August 24. 10 km, 20 feet of climbing. Camped at 6,514 feet.
We spent the morning still.
The wind had blown steadily through the night, straight out of the north, not especially cold by the numbers but sharp enough to feel punitive once the sun dropped. Up here, even moderate wind takes on weight. The tents held well, but there was no urgency to move. So we waited. Drank hot drinks. Dozed. Watched spindrift slide low across the icecap and tried not to read too much into the weather.
By late morning the edge came off it. Not calm, exactly, but workable. We decided on a half day.

Delayed starts carry their own friction. Systems that usually flow get compressed. Small decisions stack up. Elaine felt it in the rush to get moving, leaving her harness buried in a fully packed sled. Frustrating, but not catastrophic. Out here, irritation has to be dealt with quickly or it grows heavier than it deserves.
Once we were moving, the skiing itself was uneventful. Ten quiet kilometers. Almost no climbing. A subtle but meaningful directional shift put us on a bearing of 281 degrees, aiming west toward DYE-2, the only human-made landmark we’ll encounter on the entire crossing. It’s a strange thing to navigate toward something you can’t see, can’t feel, and won’t reach for a very long time. Just a point on a map and a concept in your head.

The landscape offered nothing new. No features. No life. Just ice and snow folding into itself in every direction. It’s hard to describe how complete the emptiness is. Not dramatic emptiness, not storm-driven or menacing. Just total absence. Humans are not meant to be here. Without our sleds and the small collection of systems we drag behind us, survival would be measured in hours, not days.
That realization sits oddly alongside the act of choosing to be here.

I keep thinking back to our first trip, standing in Tasiilaq, telling a local Greenlander that we planned to cross the icecap. He looked at us, genuinely confused, and said, “Why? There is nothing out there.” To people who live in this landscape, who hunt and fish and work to survive, the icecap has no purpose. It offers nothing. Going up there simply to go feels unnecessary at best, indulgent at worst.
It’s hard not to interrogate that. There’s an uncomfortable privilege embedded in this kind of travel, a sense of doing something difficult largely because we can. I don’t think I’m here just to check a box, but the quiet and repetition leave plenty of room to question the why of it all. Out here, with no distraction, those questions don’t stay abstract for long.
In some ways the day reflected that mood. Sparse. In-between. More waiting than moving. The wind made navigation easier once we were skiing, steady and honest, but it also reinforced how small our progress really was. We are well into the crossing now, far from the beginning and further from the end, with a long, invisible distance still ahead.

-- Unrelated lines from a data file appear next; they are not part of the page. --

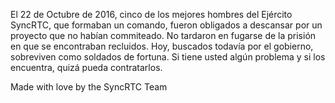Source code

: El 22 de Octubre de 2016, cinco de los mejores hombres del Ejército SyncRTC, que formaban un comando, fueron obligados a descansar 
por un proyecto que no habían commiteado. No tardaron en fugarse de la prisión en que se encontraban recluidos. 
Hoy, buscados todavía por el gobierno, sobreviven como soldados de fortuna. 
Si tiene usted algún problema y si los encuentra, quizá pueda contratarlos.

Made with love by the SyncRTC Team
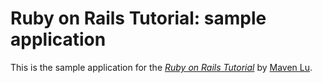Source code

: # Ruby on Rails Tutorial: sample application

This is the sample application for
the [*Ruby on Rails Tutorial*](http://railstutorial.org/)
by [Maven Lu](http://smrook.com/).
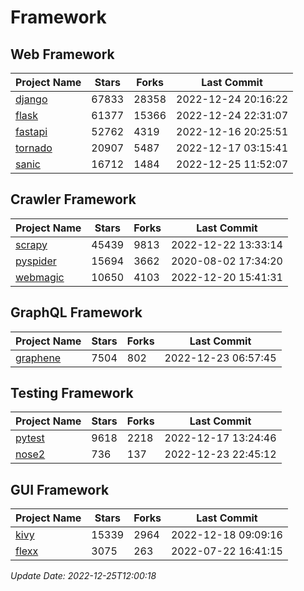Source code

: # Framework

## Web Framework
| Project Name | Stars | Forks | Last Commit |
| ------------ | ----- | ----- | ----------- |
| [django](https://github.com/django/django) | 67833 | 28358 | 2022-12-24 20:16:22 |
| [flask](https://github.com/pallets/flask) | 61377 | 15366 | 2022-12-24 22:31:07 |
| [fastapi](https://github.com/tiangolo/fastapi) | 52762 | 4319 | 2022-12-16 20:25:51 |
| [tornado](https://github.com/tornadoweb/tornado) | 20907 | 5487 | 2022-12-17 03:15:41 |
| [sanic](https://github.com/sanic-org/sanic) | 16712 | 1484 | 2022-12-25 11:52:07 |

## Crawler Framework
| Project Name | Stars | Forks | Last Commit |
| ------------ | ----- | ----- | ----------- |
| [scrapy](https://github.com/scrapy/scrapy) | 45439 | 9813 | 2022-12-22 13:33:14 |
| [pyspider](https://github.com/binux/pyspider) | 15694 | 3662 | 2020-08-02 17:34:20 |
| [webmagic](https://github.com/code4craft/webmagic) | 10650 | 4103 | 2022-12-20 15:41:31 |

## GraphQL Framework
| Project Name | Stars | Forks | Last Commit |
| ------------ | ----- | ----- | ----------- |
| [graphene](https://github.com/graphql-python/graphene) | 7504 | 802 | 2022-12-23 06:57:45 |

## Testing Framework
| Project Name | Stars | Forks | Last Commit |
| ------------ | ----- | ----- | ----------- |
| [pytest](https://github.com/pytest-dev/pytest) | 9618 | 2218 | 2022-12-17 13:24:46 |
| [nose2](https://github.com/nose-devs/nose2) | 736 | 137 | 2022-12-23 22:45:12 |

## GUI Framework
| Project Name | Stars | Forks | Last Commit |
| ------------ | ----- | ----- | ----------- |
| [kivy](https://github.com/kivy/kivy) | 15339 | 2964 | 2022-12-18 09:09:16 |
| [flexx](https://github.com/flexxui/flexx) | 3075 | 263 | 2022-07-22 16:41:15 |

*Update Date: 2022-12-25T12:00:18*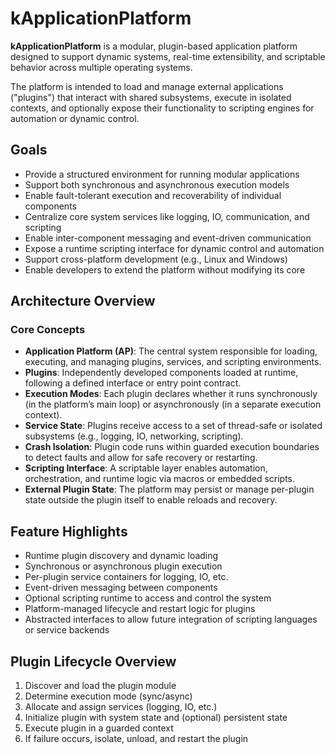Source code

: # kApplicationPlatform

**kApplicationPlatform** is a modular, plugin-based application platform designed to support dynamic systems, real-time extensibility, and scriptable behavior across multiple operating systems.

The platform is intended to load and manage external applications ("plugins") that interact with shared subsystems, execute in isolated contexts, and optionally expose their functionality to scripting engines for automation or dynamic control.

## Goals

- Provide a structured environment for running modular applications
- Support both synchronous and asynchronous execution models
- Enable fault-tolerant execution and recoverability of individual components
- Centralize core system services like logging, IO, communication, and scripting
- Enable inter-component messaging and event-driven communication
- Expose a runtime scripting interface for dynamic control and automation
- Support cross-platform development (e.g., Linux and Windows)
- Enable developers to extend the platform without modifying its core

## Architecture Overview

### Core Concepts

- **Application Platform (AP)**: The central system responsible for loading, executing, and managing plugins, services, and scripting environments.
- **Plugins**: Independently developed components loaded at runtime, following a defined interface or entry point contract.
- **Execution Modes**: Each plugin declares whether it runs synchronously (in the platform’s main loop) or asynchronously (in a separate execution context).
- **Service State**: Plugins receive access to a set of thread-safe or isolated subsystems (e.g., logging, IO, networking, scripting).
- **Crash Isolation**: Plugin code runs within guarded execution boundaries to detect faults and allow for safe recovery or restarting.
- **Scripting Interface**: A scriptable layer enables automation, orchestration, and runtime logic via macros or embedded scripts.
- **External Plugin State**: The platform may persist or manage per-plugin state outside the plugin itself to enable reloads and recovery.

## Feature Highlights

- Runtime plugin discovery and dynamic loading
- Synchronous or asynchronous plugin execution
- Per-plugin service containers for logging, IO, etc.
- Event-driven messaging between components
- Optional scripting runtime to access and control the system
- Platform-managed lifecycle and restart logic for plugins
- Abstracted interfaces to allow future integration of scripting languages or service backends

## Plugin Lifecycle Overview

1. Discover and load the plugin module
2. Determine execution mode (sync/async)
3. Allocate and assign services (logging, IO, etc.)
4. Initialize plugin with system state and (optional) persistent state
5. Execute plugin in a guarded context
6. If failure occurs, isolate, unload, and restart the plugin
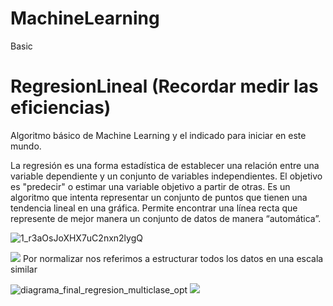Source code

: # MachineLearning
Basic

# RegresionLineal (Recordar medir las eficiencias)
Algoritmo básico de Machine Learning y el indicado para iniciar en este mundo.

La regresión es una forma estadística de establecer una relación entre una variable dependiente y un conjunto de variables independientes. El objetivo es "predecir" o estimar una variable objetivo a partir de otras. Es un algoritmo que intenta representar un conjunto de puntos que tienen una tendencia lineal en una gráfica. 
Permite encontrar una línea recta que represente de mejor manera un conjunto de datos de manera “automática”.

![1_r3aOsJoXHX7uC2nxn2lygQ](https://user-images.githubusercontent.com/80585738/116330456-3370e580-a793-11eb-8c39-be9e53d172eb.png)

<img src="https://miro.medium.com/max/2400/1*wsBakfF2Geh1zgY4HJbwFQ.gif">
Por normalizar nos referimos a estructurar todos los datos en una escala similar

![diagrama_final_regresion_multiclase_opt](https://user-images.githubusercontent.com/80585738/116833921-6d6e2d00-ab81-11eb-881a-0c1b0ae5b3ad.png)
<img src="https://media.giphy.com/media/ftAyb0CG1FNAIZt4SO/giphy.gif">
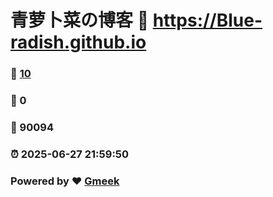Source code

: # 青萝卜菜の博客 :link: https://Blue-radish.github.io 
### :page_facing_up: [10](https://Blue-radish.github.io/tag.html) 
### :speech_balloon: 0 
### :hibiscus: 90094 
### :alarm_clock: 2025-06-27 21:59:50 
### Powered by :heart: [Gmeek](https://github.com/Meekdai/Gmeek)
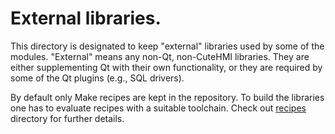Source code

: # External libraries.

This directory is designated to keep "external" libraries used by some of the
modules. "External" means any non-Qt, non-CuteHMI libraries. They are either
supplementing Qt with their own functionality, or they are required by some of
the Qt plugins (e.g., SQL drivers).

By default only Make recipes are kept in the repository. To build the libraries
one has to evaluate recipes with a suitable toolchain. Check out
[recipes](recipes/README.md) directory for further details.

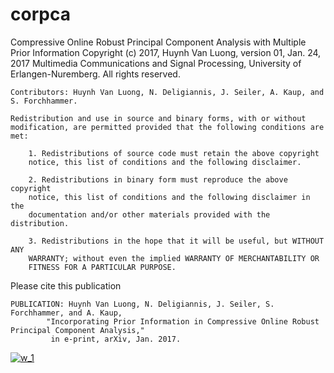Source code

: # corpca
Compressive Online Robust Principal Component Analysis with Multiple Prior Information
    Copyright (c) 2017, Huynh Van Luong, version 01, Jan. 24, 2017
    Multimedia Communications and Signal Processing, University of Erlangen-Nuremberg.
    All rights reserved.

    Contributors: Huynh Van Luong, N. Deligiannis, J. Seiler, A. Kaup, and S. Forchhammer.

    Redistribution and use in source and binary forms, with or without 
    modification, are permitted provided that the following conditions are
    met:

        1. Redistributions of source code must retain the above copyright
        notice, this list of conditions and the following disclaimer.

        2. Redistributions in binary form must reproduce the above copyright
        notice, this list of conditions and the following disclaimer in the
        documentation and/or other materials provided with the distribution.

        3. Redistributions in the hope that it will be useful, but WITHOUT ANY 
        WARRANTY; without even the implied WARRANTY OF MERCHANTABILITY OR 
        FITNESS FOR A PARTICULAR PURPOSE.

Please cite this publication

    PUBLICATION: Huynh Van Luong, N. Deligiannis, J. Seiler, S. Forchhammer, and A. Kaup, 
            "Incorporating Prior Information in Compressive Online Robust Principal Component Analysis," 
             in e-print, arXiv, Jan. 2017.

<a href="https://www.codecogs.com/eqnedit.php?latex=w_1" target="_blank"><img src="https://latex.codecogs.com/gif.latex?w_1" title="w_1" /></a>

By evening we were camped again, tents settled into the snow, routines resumed. The wind lingered but behaved. There was no drama, no reward, no sense of accomplishment beyond the quiet fact that we moved when it made sense to move, and stayed put when it didn’t.
Some days are about momentum. Some days are about restraint. And some days, like today, are about sitting in the middle of the map and accepting how empty it really is.